Stored dataset items

*****

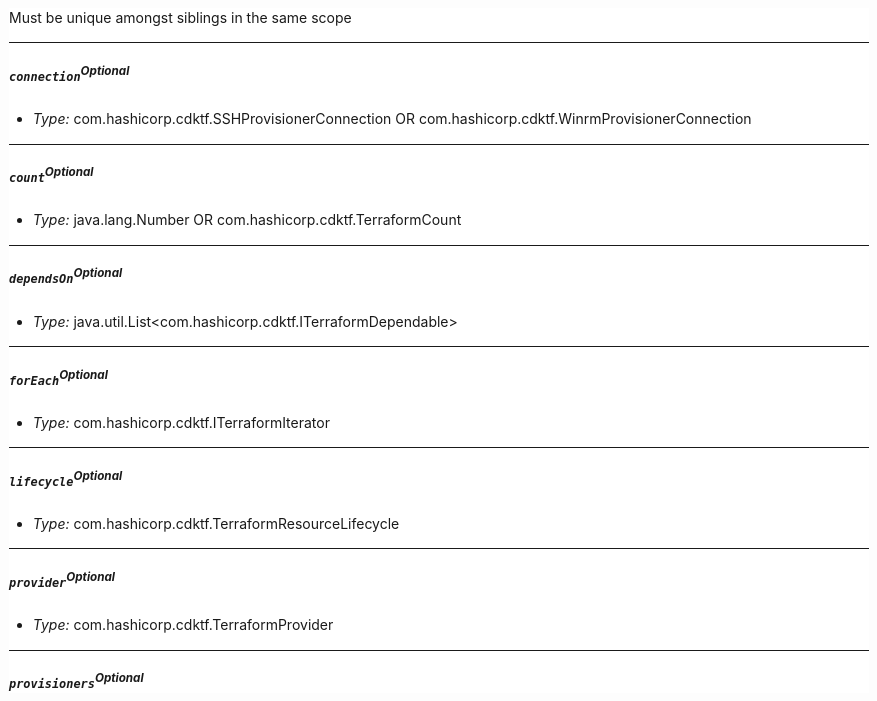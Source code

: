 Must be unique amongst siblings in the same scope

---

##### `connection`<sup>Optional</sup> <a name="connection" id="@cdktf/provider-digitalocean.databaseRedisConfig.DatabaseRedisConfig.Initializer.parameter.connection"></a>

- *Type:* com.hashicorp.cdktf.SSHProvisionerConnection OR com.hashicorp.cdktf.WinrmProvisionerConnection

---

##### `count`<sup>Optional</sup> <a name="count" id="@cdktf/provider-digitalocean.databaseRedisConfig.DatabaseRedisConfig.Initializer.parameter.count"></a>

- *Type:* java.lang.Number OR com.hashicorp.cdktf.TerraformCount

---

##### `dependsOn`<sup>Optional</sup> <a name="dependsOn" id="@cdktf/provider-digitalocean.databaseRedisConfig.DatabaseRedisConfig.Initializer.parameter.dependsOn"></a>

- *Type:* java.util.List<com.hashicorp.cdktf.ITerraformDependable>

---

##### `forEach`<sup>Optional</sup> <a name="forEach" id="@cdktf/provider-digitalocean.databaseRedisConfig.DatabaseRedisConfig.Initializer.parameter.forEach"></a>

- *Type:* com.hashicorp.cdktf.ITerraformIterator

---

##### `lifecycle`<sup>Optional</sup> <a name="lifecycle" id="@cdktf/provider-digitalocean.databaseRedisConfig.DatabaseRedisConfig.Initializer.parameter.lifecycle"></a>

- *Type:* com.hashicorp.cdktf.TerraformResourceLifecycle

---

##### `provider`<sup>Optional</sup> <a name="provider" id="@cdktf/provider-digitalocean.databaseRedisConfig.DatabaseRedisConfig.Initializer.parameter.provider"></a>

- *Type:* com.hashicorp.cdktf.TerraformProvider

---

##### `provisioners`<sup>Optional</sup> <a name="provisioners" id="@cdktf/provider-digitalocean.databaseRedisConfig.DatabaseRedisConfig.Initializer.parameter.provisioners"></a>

*****

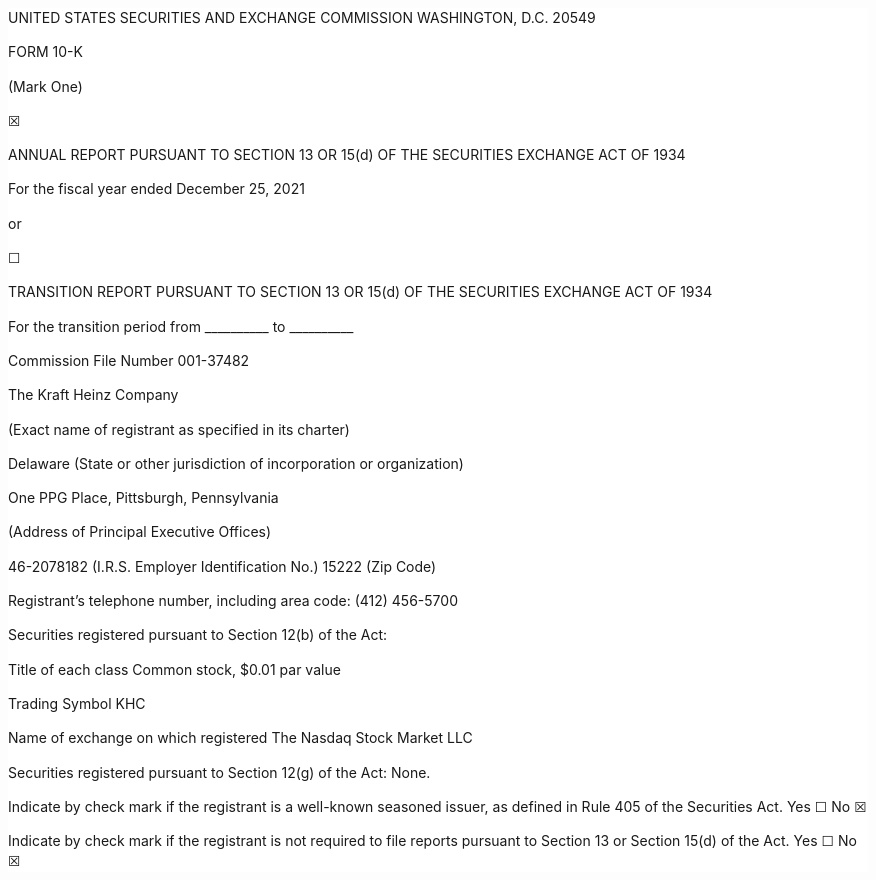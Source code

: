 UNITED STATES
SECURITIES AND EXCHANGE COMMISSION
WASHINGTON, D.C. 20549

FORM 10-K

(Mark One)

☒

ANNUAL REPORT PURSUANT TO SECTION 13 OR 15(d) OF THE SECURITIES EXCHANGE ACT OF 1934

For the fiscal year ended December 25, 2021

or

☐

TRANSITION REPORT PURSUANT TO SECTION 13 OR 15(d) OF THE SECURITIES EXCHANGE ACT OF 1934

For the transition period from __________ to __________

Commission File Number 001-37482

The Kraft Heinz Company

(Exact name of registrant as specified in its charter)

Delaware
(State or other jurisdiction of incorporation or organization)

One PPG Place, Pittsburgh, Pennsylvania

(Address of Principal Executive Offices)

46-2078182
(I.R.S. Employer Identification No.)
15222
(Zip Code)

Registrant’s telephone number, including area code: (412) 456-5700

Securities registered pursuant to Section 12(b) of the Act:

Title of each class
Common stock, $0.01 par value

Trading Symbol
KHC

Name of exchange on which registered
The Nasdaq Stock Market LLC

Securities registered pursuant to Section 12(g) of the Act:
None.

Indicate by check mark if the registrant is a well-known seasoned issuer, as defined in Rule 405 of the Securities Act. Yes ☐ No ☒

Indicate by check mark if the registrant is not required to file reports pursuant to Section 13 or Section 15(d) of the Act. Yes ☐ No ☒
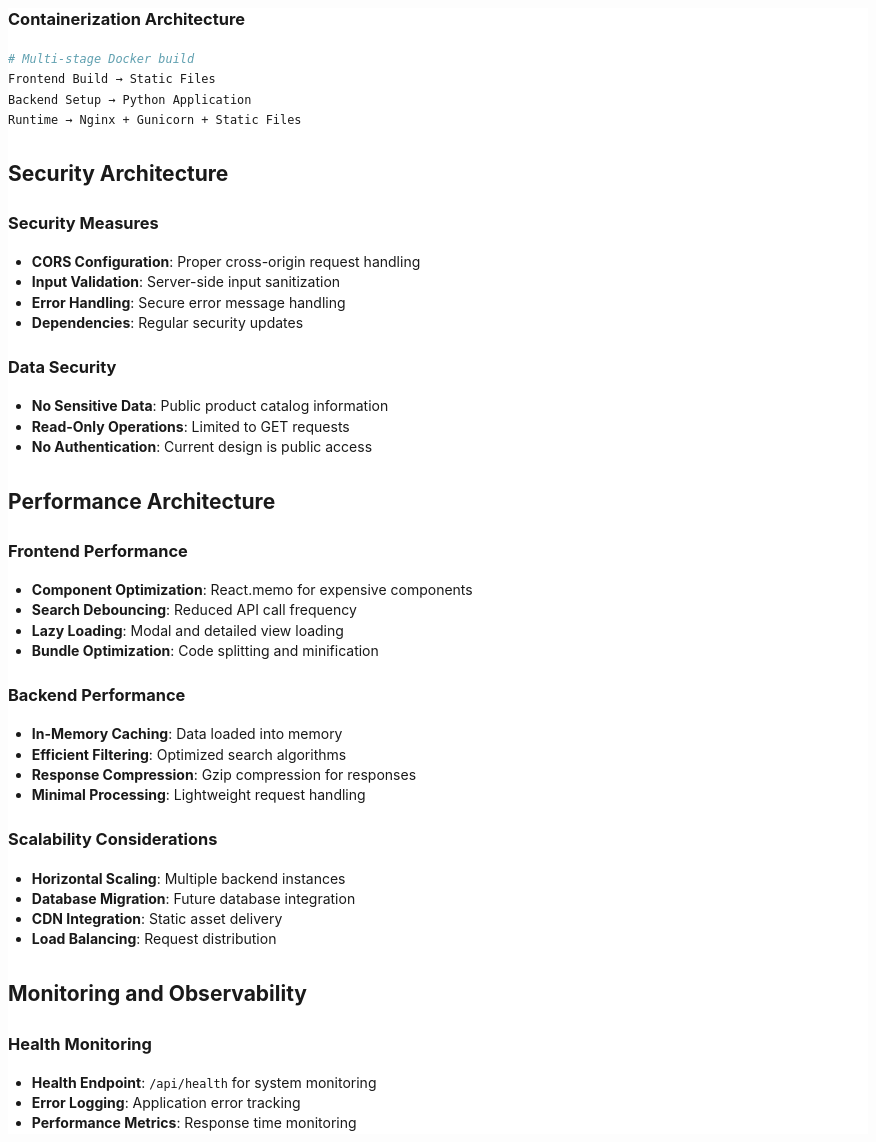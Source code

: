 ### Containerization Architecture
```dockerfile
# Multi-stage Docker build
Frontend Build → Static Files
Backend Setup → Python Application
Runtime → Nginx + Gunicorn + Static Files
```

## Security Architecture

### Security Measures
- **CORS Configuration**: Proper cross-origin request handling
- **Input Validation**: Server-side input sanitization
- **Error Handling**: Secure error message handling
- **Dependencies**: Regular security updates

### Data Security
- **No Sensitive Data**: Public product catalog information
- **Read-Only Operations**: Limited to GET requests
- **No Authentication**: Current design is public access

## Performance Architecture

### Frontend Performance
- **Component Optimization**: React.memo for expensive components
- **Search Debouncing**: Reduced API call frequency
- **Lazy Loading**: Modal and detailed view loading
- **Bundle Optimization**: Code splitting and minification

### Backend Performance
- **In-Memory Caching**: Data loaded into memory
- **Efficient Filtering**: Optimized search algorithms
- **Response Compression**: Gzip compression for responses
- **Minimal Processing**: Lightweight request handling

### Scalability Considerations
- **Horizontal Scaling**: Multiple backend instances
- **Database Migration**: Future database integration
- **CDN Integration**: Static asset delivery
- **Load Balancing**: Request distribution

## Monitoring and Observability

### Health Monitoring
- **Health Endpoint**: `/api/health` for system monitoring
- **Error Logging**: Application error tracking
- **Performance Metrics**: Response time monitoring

*****

_TASK STATEMENT_
Where the data above reaches the line holding "- **Database Migration**: Future", begin printing, and stop after the line holding "- **Performance Metrics**: Response". Each line must be reproduced exactly, with nothing else added.

_ANSWER SECTION_
- **Database Migration**: Future database integration
- **CDN Integration**: Static asset delivery
- **Load Balancing**: Request distribution

## Monitoring and Observability

### Health Monitoring
- **Health Endpoint**: `/api/health` for system monitoring
- **Error Logging**: Application error tracking
- **Performance Metrics**: Response time monitoring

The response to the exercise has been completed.